Exercise goal –
Find the lines below in which the string "with" occurs. Copy each one.

-- Given information follows --

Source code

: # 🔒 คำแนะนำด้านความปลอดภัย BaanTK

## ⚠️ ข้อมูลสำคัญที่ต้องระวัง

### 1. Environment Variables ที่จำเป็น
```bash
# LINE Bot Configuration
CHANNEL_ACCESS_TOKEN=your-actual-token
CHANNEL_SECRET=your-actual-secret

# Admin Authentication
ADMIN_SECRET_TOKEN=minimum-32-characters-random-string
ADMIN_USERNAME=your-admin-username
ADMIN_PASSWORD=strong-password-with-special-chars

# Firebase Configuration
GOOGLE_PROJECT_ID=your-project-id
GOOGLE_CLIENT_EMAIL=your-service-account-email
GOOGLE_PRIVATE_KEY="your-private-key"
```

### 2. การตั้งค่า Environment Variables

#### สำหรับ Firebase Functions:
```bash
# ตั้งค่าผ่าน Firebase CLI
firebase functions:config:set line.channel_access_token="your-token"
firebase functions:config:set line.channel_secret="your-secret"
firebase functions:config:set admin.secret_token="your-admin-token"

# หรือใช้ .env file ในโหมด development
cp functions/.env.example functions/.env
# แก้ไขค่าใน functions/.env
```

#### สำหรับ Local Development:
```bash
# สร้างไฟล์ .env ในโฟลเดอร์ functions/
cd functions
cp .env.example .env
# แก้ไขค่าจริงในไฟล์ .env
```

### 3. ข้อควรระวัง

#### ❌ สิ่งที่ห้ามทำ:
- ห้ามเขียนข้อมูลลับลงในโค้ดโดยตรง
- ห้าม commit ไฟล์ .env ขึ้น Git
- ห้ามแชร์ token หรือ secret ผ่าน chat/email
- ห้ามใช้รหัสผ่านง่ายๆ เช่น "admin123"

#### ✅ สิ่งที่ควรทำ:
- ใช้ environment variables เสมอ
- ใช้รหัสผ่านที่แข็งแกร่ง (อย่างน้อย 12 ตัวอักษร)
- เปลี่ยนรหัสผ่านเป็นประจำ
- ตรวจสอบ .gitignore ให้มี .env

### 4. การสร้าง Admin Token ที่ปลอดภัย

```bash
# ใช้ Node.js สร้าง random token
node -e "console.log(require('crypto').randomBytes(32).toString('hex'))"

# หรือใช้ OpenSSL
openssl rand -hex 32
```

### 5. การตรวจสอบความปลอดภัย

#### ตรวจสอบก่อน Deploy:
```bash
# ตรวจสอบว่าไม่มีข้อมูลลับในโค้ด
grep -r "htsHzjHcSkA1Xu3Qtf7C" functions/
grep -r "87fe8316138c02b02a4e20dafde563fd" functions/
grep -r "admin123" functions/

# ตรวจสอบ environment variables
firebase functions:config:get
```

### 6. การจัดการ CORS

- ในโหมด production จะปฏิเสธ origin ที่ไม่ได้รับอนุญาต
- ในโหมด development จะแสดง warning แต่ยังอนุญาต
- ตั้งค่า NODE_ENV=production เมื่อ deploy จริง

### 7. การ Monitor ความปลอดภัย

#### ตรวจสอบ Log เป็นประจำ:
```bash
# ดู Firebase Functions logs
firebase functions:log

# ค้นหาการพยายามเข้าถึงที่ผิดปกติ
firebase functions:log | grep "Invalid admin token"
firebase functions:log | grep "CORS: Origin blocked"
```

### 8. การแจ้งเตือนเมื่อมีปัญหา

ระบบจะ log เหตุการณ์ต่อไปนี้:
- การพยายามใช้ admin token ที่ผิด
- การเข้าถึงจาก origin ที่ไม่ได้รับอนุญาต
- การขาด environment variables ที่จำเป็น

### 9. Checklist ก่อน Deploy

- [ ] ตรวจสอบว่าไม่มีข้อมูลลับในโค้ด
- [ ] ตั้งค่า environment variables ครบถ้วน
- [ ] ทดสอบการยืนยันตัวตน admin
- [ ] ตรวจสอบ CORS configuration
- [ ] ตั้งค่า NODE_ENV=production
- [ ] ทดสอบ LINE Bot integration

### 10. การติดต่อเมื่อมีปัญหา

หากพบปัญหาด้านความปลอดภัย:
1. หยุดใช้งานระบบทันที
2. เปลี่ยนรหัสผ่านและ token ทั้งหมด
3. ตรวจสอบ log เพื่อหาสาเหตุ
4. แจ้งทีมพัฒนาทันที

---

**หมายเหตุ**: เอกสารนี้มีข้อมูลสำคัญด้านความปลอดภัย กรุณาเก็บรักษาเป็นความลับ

-- Given information concluded --
-- Given information follows --

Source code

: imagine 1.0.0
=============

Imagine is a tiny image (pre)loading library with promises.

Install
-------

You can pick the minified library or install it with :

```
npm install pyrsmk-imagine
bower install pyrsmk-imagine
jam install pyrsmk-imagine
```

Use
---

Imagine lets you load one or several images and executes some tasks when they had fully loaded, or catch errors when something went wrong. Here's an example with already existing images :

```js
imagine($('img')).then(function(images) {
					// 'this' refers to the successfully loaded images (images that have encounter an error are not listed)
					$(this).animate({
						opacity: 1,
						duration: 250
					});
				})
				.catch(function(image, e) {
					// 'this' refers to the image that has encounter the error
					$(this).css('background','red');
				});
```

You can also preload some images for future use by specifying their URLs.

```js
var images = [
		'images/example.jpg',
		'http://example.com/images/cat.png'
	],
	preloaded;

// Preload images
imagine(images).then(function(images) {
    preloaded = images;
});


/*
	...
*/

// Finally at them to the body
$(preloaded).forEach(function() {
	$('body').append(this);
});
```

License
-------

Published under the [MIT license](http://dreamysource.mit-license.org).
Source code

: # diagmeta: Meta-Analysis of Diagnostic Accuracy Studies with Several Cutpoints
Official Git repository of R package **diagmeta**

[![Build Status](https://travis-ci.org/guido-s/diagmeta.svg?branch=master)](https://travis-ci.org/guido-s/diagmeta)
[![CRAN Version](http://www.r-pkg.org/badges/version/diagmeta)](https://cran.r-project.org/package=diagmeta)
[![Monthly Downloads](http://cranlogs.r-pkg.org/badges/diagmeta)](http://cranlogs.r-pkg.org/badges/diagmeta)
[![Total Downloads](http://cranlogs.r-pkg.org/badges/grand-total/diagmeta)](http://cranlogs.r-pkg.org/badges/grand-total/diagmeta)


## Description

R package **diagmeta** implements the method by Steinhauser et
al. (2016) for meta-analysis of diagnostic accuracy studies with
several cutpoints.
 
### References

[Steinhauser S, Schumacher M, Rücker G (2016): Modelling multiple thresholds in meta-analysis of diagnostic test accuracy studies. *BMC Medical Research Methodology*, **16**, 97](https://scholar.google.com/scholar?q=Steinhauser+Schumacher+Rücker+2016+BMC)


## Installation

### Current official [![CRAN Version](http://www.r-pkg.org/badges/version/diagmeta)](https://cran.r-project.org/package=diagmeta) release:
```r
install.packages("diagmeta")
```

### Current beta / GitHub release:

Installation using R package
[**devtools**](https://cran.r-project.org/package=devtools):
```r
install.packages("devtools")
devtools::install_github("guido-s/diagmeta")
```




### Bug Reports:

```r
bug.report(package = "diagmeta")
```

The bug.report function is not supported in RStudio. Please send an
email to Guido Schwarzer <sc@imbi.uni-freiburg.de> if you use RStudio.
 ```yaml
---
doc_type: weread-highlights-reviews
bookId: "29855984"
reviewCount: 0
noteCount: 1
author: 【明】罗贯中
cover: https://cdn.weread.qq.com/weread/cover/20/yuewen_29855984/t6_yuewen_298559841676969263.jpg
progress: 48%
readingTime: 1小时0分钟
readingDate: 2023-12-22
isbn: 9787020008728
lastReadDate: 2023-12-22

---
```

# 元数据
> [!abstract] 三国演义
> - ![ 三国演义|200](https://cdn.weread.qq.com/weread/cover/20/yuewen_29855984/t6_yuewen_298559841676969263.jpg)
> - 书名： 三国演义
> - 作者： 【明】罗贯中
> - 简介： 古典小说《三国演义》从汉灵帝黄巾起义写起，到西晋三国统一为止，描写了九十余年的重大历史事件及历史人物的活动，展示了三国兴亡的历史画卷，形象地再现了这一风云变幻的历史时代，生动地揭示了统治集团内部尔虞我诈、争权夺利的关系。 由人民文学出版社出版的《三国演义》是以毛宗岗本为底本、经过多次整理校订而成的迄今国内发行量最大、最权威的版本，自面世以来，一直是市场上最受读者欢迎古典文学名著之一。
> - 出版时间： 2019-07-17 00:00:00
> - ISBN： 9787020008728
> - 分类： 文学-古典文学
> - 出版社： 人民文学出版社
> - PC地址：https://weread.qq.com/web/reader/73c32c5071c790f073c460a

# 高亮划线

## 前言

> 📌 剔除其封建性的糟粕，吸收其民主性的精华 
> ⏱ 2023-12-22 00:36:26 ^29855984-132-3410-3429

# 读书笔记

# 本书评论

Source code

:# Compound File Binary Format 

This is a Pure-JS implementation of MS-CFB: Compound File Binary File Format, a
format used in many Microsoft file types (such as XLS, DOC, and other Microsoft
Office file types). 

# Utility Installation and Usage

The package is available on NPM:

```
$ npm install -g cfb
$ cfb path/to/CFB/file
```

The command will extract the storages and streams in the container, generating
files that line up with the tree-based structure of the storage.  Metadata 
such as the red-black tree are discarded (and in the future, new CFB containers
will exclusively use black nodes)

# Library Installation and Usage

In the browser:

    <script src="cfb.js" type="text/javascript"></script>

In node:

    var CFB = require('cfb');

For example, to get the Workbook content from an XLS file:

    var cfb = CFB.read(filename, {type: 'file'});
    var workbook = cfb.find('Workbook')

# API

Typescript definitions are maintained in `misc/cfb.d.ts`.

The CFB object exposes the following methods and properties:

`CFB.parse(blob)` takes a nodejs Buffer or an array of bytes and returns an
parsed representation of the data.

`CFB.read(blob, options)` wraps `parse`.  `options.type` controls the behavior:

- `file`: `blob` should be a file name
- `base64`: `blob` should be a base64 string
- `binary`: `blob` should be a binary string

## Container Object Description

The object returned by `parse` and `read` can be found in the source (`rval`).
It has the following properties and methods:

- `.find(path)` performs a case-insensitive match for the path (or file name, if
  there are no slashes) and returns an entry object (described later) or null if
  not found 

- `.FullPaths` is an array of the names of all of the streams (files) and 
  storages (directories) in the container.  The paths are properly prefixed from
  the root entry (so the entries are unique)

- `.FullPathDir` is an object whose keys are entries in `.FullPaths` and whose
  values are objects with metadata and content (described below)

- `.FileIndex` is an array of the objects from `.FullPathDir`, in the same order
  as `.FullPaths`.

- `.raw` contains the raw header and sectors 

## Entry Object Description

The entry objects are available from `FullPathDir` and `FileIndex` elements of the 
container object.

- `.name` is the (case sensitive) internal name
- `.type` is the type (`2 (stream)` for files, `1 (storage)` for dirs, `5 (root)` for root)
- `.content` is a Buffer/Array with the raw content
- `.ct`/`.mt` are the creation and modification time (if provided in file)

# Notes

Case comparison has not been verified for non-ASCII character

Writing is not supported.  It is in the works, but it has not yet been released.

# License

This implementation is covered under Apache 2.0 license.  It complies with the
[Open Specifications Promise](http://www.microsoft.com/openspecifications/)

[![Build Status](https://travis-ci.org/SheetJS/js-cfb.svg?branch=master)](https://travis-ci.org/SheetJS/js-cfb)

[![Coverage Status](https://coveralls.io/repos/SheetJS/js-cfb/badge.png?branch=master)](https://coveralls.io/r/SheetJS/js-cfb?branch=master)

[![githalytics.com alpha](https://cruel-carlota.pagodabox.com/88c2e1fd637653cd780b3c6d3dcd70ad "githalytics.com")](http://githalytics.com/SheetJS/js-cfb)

-- Given information concluded --

Exercise answer –
ADMIN_PASSWORD=strong-password-with-special-chars
Imagine is a tiny image (pre)loading library with promises.
You can pick the minified library or install it with :
Imagine lets you load one or several images and executes some tasks when they had fully loaded, or catch errors when something went wrong. Here's an example with already existing images :
: # diagmeta: Meta-Analysis of Diagnostic Accuracy Studies with Several Cutpoints
al. (2016) for meta-analysis of diagnostic accuracy studies with
files that line up with the tree-based structure of the storage.  Metadata 
  values are objects with metadata and content (described below)
- `.content` is a Buffer/Array with the raw content
This implementation is covered under Apache 2.0 license.  It complies with the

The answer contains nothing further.